Dimensionality Reduction on Complex Vector Spaces for Euclidean Distance with Dynamic Weights

TL;DR

This paper introduces a novel linear mapping into complex vector spaces that enables Johnson-Lindenstrauss-like dimensionality reduction for weighted Euclidean distances with dynamically changing weights, using advanced concentration inequalities.

Contribution

It proposes a new method for dimensionality reduction that works with unknown or changing weights by leveraging complex vector spaces and Rademacher chaos analysis.

Findings

Provides a linear map for weighted distance preservation

Uses Rademacher chaos decomposition for analysis

Achieves JL-like estimates with dynamic weights

Abstract

The weighted Euclidean norm $\|x\|_w$ of a vector $x\in \mathbb{R}^d$ with weights $w\in \mathbb{R}^d$ is the Euclidean norm where the contribution of each dimension is scaled by a given weight. Approaches to dimensionality reduction that satisfy the Johnson-Lindenstrauss (JL) lemma can be easily adapted to the weighted Euclidean distance if weights are known and fixed: it suffices to scale each dimension of the input vectors according to the weights, and then apply any standard approach. However, this is not the case when weights are unknown during the dimensionality reduction or might dynamically change.

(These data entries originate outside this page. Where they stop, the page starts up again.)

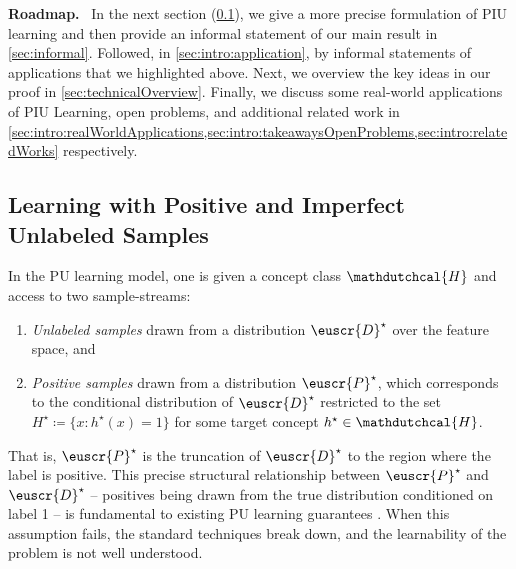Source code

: \documentclass[11pt]{article}
\theoremstyle{plain}
\theoremstyle{definition}
\theoremstyle{remark}
\newcommand{\customcal}[1]{\euscr{#1}}
\newcommand{\cD}{\customcal{D}}
\newcommand{\cP}{\customcal{P}}
\renewcommand{\paragraph}[1]{\medskip \noindent\textbf{#1}~}
\newcommand{\hypo}[1]{\mathdutchcal{#1}}
\newcommand{\hyH}{\hypo{H}}
\newcommand{\optset}{{H^\star}}
\newcommand{\cDtrue}{\cD^\star}
\newcommand{\cPtrue}{\cP^\star}
\begin{document}
    \paragraph{Roadmap.} 
        In the next section (\cref{sec:intro:PIU}), we give a more precise formulation of PIU learning and then provide an informal statement of our main result in \cref{sec:informal}.
        Followed, in \cref{sec:intro:application}, by informal statements of applications that we highlighted above.
        Next, we overview the key ideas in our proof in \cref{sec:technicalOverview}. 
        Finally, we discuss some real-world applications of PIU Learning, open problems, and additional related work in \cref{sec:intro:realWorldApplications,sec:intro:takeawaysOpenProblems,sec:intro:relatedWorks} respectively. 
        
     
   
\subsection{Learning with Positive and Imperfect Unlabeled Samples} \label{sec:intro:PIU}

In the PU learning model, one is given a concept class $\hyH$ and access to two sample-streams:
\begin{enumerate}[leftmargin=19pt,itemsep=0pt]
  \item[(a)] \textit{Unlabeled samples} drawn from a distribution $\cDtrue$ over the feature space, and 
  \item[(b)] \textit{Positive samples} drawn from a distribution $\cPtrue$, which corresponds to the conditional distribution of $\cDtrue$ restricted to the set $\optset \coloneqq \{x : h^{\star}(x) = 1\}$ for some target concept $h^{\star} \in \hyH$. 
\end{enumerate}  
That is, $\cPtrue$ is the truncation of $\cDtrue$ to the region where the label is positive. This precise structural relationship between $\cPtrue$ and $\cDtrue$ -- positives being drawn from the true distribution conditioned on label 1 -- is fundamental to existing PU learning guarantees \cite{denis1990positive}. When this assumption fails, the standard techniques break down, and the learnability of the problem is not well understood.
\end{document}
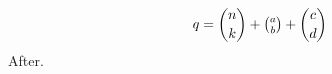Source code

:\documentclass{article}
\begin{document}
\begin{equation}
q=\binom{n}{k}+\tbinom{a}{b}+\dbinom{c}{d}
\end{equation}
After.
\end{document}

In this paper, we address this issue by providing a linear function that maps vectors into a smaller complex vector space and allows to retrieve a JL-like estimate for the weighted Euclidean distance once weights are revealed. Our results are based on the decomposition of the complex dimensionality reduction into several Rademacher chaos random variables, which are studied using novel concentration inequalities for sums of independent Rademacher chaoses.